**AIM OF THE EXERCISE:**
Return only what lies between the first line of the entries and the line containing "Because of the", both lines included.
** DATA FOR THIS EXERCISE follows **
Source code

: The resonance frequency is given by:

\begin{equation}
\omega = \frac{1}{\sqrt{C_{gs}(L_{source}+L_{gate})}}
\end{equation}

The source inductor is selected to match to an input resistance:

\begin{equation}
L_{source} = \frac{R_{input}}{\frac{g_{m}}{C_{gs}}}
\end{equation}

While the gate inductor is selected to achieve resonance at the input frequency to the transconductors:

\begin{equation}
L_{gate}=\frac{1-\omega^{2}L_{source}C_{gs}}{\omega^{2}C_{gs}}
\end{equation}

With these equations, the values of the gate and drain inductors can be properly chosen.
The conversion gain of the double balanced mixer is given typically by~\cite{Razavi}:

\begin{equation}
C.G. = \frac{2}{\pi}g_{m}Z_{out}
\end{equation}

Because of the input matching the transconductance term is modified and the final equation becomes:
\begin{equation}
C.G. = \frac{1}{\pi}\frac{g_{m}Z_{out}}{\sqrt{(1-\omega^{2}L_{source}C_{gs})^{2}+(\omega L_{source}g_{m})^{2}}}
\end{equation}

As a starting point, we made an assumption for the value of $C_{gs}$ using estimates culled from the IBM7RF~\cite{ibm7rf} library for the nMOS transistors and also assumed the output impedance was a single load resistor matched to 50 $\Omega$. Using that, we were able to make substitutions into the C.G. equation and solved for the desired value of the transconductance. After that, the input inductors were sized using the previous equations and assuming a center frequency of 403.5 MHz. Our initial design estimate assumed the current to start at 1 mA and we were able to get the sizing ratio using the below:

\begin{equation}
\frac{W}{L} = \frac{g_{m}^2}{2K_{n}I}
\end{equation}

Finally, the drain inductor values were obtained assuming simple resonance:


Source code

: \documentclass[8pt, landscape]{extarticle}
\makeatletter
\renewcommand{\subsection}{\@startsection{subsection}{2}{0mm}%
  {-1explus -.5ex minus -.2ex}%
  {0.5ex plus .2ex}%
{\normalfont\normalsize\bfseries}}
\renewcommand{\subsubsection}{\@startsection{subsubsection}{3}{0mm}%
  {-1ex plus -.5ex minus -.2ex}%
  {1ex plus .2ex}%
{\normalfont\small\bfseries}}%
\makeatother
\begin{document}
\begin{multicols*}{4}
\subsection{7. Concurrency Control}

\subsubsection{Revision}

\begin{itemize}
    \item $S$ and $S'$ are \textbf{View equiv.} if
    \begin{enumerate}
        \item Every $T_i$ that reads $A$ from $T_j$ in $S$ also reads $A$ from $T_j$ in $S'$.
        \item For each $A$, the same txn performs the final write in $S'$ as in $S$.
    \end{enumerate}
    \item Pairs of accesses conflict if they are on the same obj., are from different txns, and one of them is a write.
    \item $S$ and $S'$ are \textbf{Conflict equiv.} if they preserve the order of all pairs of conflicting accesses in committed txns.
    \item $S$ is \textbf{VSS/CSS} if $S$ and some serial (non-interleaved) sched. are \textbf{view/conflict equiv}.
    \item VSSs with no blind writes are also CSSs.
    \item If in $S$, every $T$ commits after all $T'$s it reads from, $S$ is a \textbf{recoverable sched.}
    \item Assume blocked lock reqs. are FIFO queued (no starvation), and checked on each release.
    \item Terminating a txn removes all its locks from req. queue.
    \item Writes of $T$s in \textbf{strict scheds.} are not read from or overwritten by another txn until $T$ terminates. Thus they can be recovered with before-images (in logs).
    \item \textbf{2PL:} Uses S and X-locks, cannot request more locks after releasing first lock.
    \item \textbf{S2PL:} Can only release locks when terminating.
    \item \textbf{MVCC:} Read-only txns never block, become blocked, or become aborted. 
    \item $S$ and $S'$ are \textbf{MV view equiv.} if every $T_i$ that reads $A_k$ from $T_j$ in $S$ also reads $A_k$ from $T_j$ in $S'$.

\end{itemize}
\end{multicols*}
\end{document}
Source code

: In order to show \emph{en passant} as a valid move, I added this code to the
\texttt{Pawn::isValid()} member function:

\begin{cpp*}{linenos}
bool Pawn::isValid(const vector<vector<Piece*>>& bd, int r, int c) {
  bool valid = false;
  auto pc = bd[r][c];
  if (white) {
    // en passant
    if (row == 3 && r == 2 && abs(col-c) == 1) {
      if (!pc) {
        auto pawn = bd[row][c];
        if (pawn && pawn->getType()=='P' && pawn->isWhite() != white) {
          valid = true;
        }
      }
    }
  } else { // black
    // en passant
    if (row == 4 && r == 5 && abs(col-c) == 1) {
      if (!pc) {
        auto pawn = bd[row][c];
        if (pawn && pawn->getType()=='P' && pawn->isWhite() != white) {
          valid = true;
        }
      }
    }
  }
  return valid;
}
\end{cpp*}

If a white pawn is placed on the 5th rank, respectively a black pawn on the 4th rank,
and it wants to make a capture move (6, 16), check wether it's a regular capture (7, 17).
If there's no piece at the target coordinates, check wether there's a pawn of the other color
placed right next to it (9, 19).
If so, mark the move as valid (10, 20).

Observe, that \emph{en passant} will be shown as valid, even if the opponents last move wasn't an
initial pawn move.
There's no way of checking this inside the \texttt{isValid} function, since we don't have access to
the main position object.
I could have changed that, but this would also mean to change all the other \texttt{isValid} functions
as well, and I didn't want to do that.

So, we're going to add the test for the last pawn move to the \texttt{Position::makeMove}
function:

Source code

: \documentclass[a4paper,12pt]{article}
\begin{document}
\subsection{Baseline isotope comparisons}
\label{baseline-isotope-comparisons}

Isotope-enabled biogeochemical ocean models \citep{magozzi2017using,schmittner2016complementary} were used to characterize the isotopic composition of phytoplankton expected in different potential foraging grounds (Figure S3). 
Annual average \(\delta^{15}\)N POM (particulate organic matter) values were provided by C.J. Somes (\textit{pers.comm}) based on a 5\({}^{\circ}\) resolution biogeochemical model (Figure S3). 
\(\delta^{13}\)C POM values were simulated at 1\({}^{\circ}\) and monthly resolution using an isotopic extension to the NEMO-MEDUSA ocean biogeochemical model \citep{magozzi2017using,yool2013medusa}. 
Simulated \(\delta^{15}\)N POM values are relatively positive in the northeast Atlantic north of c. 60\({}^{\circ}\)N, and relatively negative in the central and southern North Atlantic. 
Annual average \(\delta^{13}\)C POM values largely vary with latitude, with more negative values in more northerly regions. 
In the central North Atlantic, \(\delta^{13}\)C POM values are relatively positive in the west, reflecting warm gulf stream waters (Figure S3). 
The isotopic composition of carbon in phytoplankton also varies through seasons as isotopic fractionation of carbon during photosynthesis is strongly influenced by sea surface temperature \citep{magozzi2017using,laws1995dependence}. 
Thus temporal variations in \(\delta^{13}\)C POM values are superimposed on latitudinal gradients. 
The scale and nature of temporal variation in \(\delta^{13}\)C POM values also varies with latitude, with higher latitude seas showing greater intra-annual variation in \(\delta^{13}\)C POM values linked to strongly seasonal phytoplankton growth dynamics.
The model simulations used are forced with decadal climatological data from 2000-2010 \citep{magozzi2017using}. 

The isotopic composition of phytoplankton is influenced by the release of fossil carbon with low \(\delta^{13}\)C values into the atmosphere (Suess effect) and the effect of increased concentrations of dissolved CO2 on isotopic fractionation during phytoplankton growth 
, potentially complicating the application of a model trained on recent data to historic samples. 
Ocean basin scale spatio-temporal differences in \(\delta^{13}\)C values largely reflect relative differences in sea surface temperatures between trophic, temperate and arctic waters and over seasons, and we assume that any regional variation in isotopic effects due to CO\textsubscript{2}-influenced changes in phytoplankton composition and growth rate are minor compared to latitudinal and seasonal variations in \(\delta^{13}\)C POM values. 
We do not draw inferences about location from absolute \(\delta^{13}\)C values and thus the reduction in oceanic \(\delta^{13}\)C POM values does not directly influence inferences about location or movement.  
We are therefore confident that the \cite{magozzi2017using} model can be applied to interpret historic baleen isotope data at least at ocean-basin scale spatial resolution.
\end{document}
** End of DATA FOR THIS EXERCISE **
**RESULT OF THIS TASK:**
Source code

: The resonance frequency is given by:

\begin{equation}
\omega = \frac{1}{\sqrt{C_{gs}(L_{source}+L_{gate})}}
\end{equation}

The source inductor is selected to match to an input resistance:

\begin{equation}
L_{source} = \frac{R_{input}}{\frac{g_{m}}{C_{gs}}}
\end{equation}

While the gate inductor is selected to achieve resonance at the input frequency to the transconductors:

\begin{equation}
L_{gate}=\frac{1-\omega^{2}L_{source}C_{gs}}{\omega^{2}C_{gs}}
\end{equation}

With these equations, the values of the gate and drain inductors can be properly chosen.
The conversion gain of the double balanced mixer is given typically by~\cite{Razavi}:

\begin{equation}
C.G. = \frac{2}{\pi}g_{m}Z_{out}
\end{equation}

Because of the input matching the transconductance term is modified and the final equation becomes:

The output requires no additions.